Gine, bizim çok yakın olduğumuz bir Afrika ülkesiydi. Ben hâlâ bu şekilde devam edeceğine inanıyorum. Biliyorsunuz ki Gine’de bir darbe oldu. Orada şu anda askeri bir yönetim işin başında. Bu yeni yönetimin de Türk iş insanlarına bakış açısı çok değişmedi. Ama sivil hükümetin bir an önce hayata geçirilmesi lazım. Gine pazar anlamında büyüyebilecek bir potansiyele sahip. Maden sektörü büyük bir potansiyel taşıyor, çünkü karşılığı var. Dünyada ikinci büyük boksit (alüminyumun ham maddesi) rezervine sahip. Bunlar da bilinen rezervler. Yani bildiğimiz kadarıyla 130 yıllık rezervlere sahip.

AFRİKA’NIN YATIRIM RİSKİ YÜKSEK, KÂR MARJI FAZLA

Afrika ülkelerine çok uzun ve çok kısa vadeli bakmak yanlış olur. Her şeyden önce ortağınızı iyi seçmeniz gerekiyor. Tez canlı olmadan ülkeyi iyi araştırmakta fayda var. Hangi ülkeye gidiyorsanız oranın kurallarını iyi öğrenmeniz gerekiyor. Tabii ki Türkiye’nin ilişkileri burada çok önemli. Dünyanın her yerinde risk var ama Afrika’da riski daha fazla aldığınız için kâr marjı daha yüksek. Doğru yatırımlar yapmak lazım, iyi inceleyerek doğru adımlar atmak gerekiyor. Türkiye’nin yatırım anlamında başarılı olduğu tekstil, hafif sanayi gibi sektörler Afrika için önemli yatırım imkânları. Bu yatırımları Türkiye’den Afrika’ya taşımak lazım. Tabii Afrika’nın yatırım riski çok fazla ama oradan da üçüncü dünya ülkelerine ürettiğiniz bir tekstil ürününü Amerika’ya gümrüksüz satabilirsiniz. Bizim nasıl ki serbest ticaret anlaşmamız var. O ülkelerinde başka ülkelerle ticari serbest anlaşmaları var. Bunlara iyi bakarak, ülkeyi iyi belirlemek gerekiyor. Orta vadeli yatırımlara bakmakta fayda var.

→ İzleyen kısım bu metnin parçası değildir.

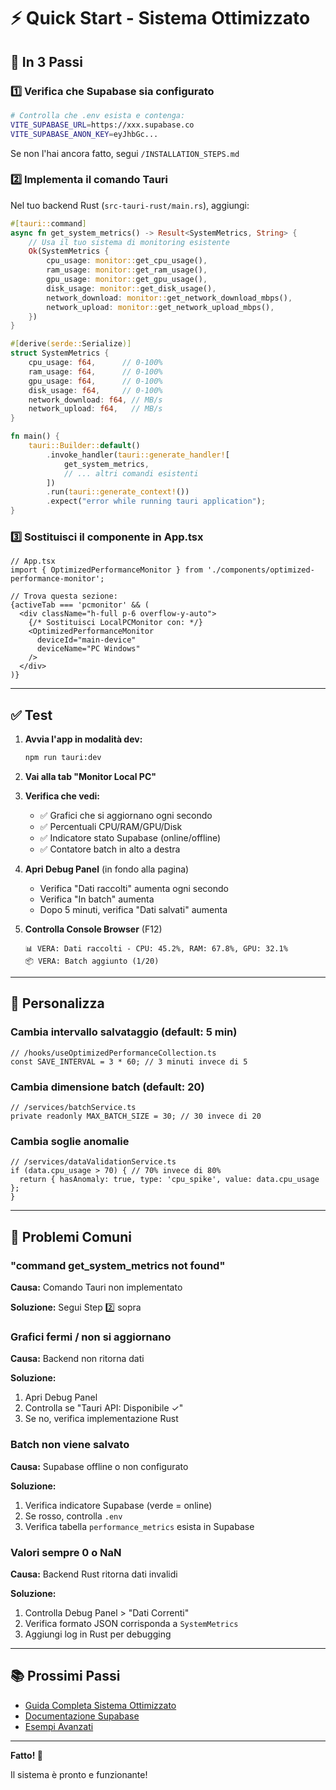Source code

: # ⚡ Quick Start - Sistema Ottimizzato

## 🎯 In 3 Passi

### 1️⃣ Verifica che Supabase sia configurato

```bash
# Controlla che .env esista e contenga:
VITE_SUPABASE_URL=https://xxx.supabase.co
VITE_SUPABASE_ANON_KEY=eyJhbGc...
```

Se non l'hai ancora fatto, segui `/INSTALLATION_STEPS.md`

### 2️⃣ Implementa il comando Tauri

Nel tuo backend Rust (`src-tauri-rust/main.rs`), aggiungi:

```rust
#[tauri::command]
async fn get_system_metrics() -> Result<SystemMetrics, String> {
    // Usa il tuo sistema di monitoring esistente
    Ok(SystemMetrics {
        cpu_usage: monitor::get_cpu_usage(),
        ram_usage: monitor::get_ram_usage(),
        gpu_usage: monitor::get_gpu_usage(),
        disk_usage: monitor::get_disk_usage(),
        network_download: monitor::get_network_download_mbps(),
        network_upload: monitor::get_network_upload_mbps(),
    })
}

#[derive(serde::Serialize)]
struct SystemMetrics {
    cpu_usage: f64,      // 0-100%
    ram_usage: f64,      // 0-100%
    gpu_usage: f64,      // 0-100%
    disk_usage: f64,     // 0-100%
    network_download: f64, // MB/s
    network_upload: f64,   // MB/s
}

fn main() {
    tauri::Builder::default()
        .invoke_handler(tauri::generate_handler![
            get_system_metrics,
            // ... altri comandi esistenti
        ])
        .run(tauri::generate_context!())
        .expect("error while running tauri application");
}
```

### 3️⃣ Sostituisci il componente in App.tsx

```tsx
// App.tsx
import { OptimizedPerformanceMonitor } from './components/optimized-performance-monitor';

// Trova questa sezione:
{activeTab === 'pcmonitor' && (
  <div className="h-full p-6 overflow-y-auto">
    {/* Sostituisci LocalPCMonitor con: */}
    <OptimizedPerformanceMonitor 
      deviceId="main-device"
      deviceName="PC Windows"
    />
  </div>
)}
```

---

## ✅ Test

1. **Avvia l'app in modalità dev:**
   ```bash
   npm run tauri:dev
   ```

2. **Vai alla tab "Monitor Local PC"**

3. **Verifica che vedi:**
   - ✅ Grafici che si aggiornano ogni secondo
   - ✅ Percentuali CPU/RAM/GPU/Disk
   - ✅ Indicatore stato Supabase (online/offline)
   - ✅ Contatore batch in alto a destra

4. **Apri Debug Panel** (in fondo alla pagina)
   - Verifica "Dati raccolti" aumenta ogni secondo
   - Verifica "In batch" aumenta
   - Dopo 5 minuti, verifica "Dati salvati" aumenta

5. **Controlla Console Browser** (F12)
   ```
   📊 VERA: Dati raccolti - CPU: 45.2%, RAM: 67.8%, GPU: 32.1%
   📦 VERA: Batch aggiunto (1/20)
   ```

---

## 🎨 Personalizza

### Cambia intervallo salvataggio (default: 5 min)

```tsx
// /hooks/useOptimizedPerformanceCollection.ts
const SAVE_INTERVAL = 3 * 60; // 3 minuti invece di 5
```

### Cambia dimensione batch (default: 20)

```tsx
// /services/batchService.ts
private readonly MAX_BATCH_SIZE = 30; // 30 invece di 20
```

### Cambia soglie anomalie

```tsx
// /services/dataValidationService.ts
if (data.cpu_usage > 70) { // 70% invece di 80%
  return { hasAnomaly: true, type: 'cpu_spike', value: data.cpu_usage };
}
```

---

## 🐛 Problemi Comuni

### "command get_system_metrics not found"

**Causa:** Comando Tauri non implementato

**Soluzione:** Segui Step 2️⃣ sopra

### Grafici fermi / non si aggiornano

**Causa:** Backend non ritorna dati

**Soluzione:** 
1. Apri Debug Panel
2. Controlla se "Tauri API: Disponibile ✓"
3. Se no, verifica implementazione Rust

### Batch non viene salvato

**Causa:** Supabase offline o non configurato

**Soluzione:**
1. Verifica indicatore Supabase (verde = online)
2. Se rosso, controlla `.env`
3. Verifica tabella `performance_metrics` esista in Supabase

### Valori sempre 0 o NaN

**Causa:** Backend Rust ritorna dati invalidi

**Soluzione:**
1. Controlla Debug Panel > "Dati Correnti"
2. Verifica formato JSON corrisponda a `SystemMetrics`
3. Aggiungi log in Rust per debugging

---

## 📚 Prossimi Passi

- [Guida Completa Sistema Ottimizzato](/OPTIMIZED_COLLECTION_GUIDE.md)
- [Documentazione Supabase](/SUPABASE_INTEGRATION_GUIDE.md)
- [Esempi Avanzati](/examples/)

---

**Fatto! 🚀**

Il sistema è pronto e funzionante!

AFRİKA İLE İKİLİ İLİŞKİLER SÜREKLİ SICAK TUTULMALI

İhracat rakamları her sene artıyor. Türkiye ihracatta her gün rekor kırıyor. Çin’in Afrika’da etkisi fazla fakat COVID-19 salgını Çin’i ters etkiledi. İhracat rakamları biraz düştü. Bu bizim için bir şans. Afrika’nın geçen yıl dünya ile olan dış ticaret hacmi rakamı yaklaşık 1.2 trilyon kadardı. Türkiye’nin ise 25 milyar dolar civarında. Baktığınız zaman çok küçük bir rakam gibi görünüyor. Şöyle iyi tarafından bakın, demek ki 1.2 trilyon dolarlık rakamda bizim çok daha fazla yer alma şansımız var. Bunu çok rahat 50 milyar dolara ve daha yükseğine çıkarabiliriz. Örneğin; bugün Almanya ile 35 milyar dolarlık bir dış ticaret rakamına sahibiz, bunu en fazla 40 yapabilirsiniz. Yani doyum noktasında. Afrika’da ise çarpımlı atlamalar yapabilirsiniz. Bu anlamda ben olaya şöyle bakıyorum: Rakam düşük ama daha üstlere çıkabileceğimiz bir pazar var. Kalitemizle ve fiyatımızla rakiplerimizin üstündeyiz. Bunun için Afrika ile ikili ilişkilerin sürekli sıcak tutulması gerekiyor.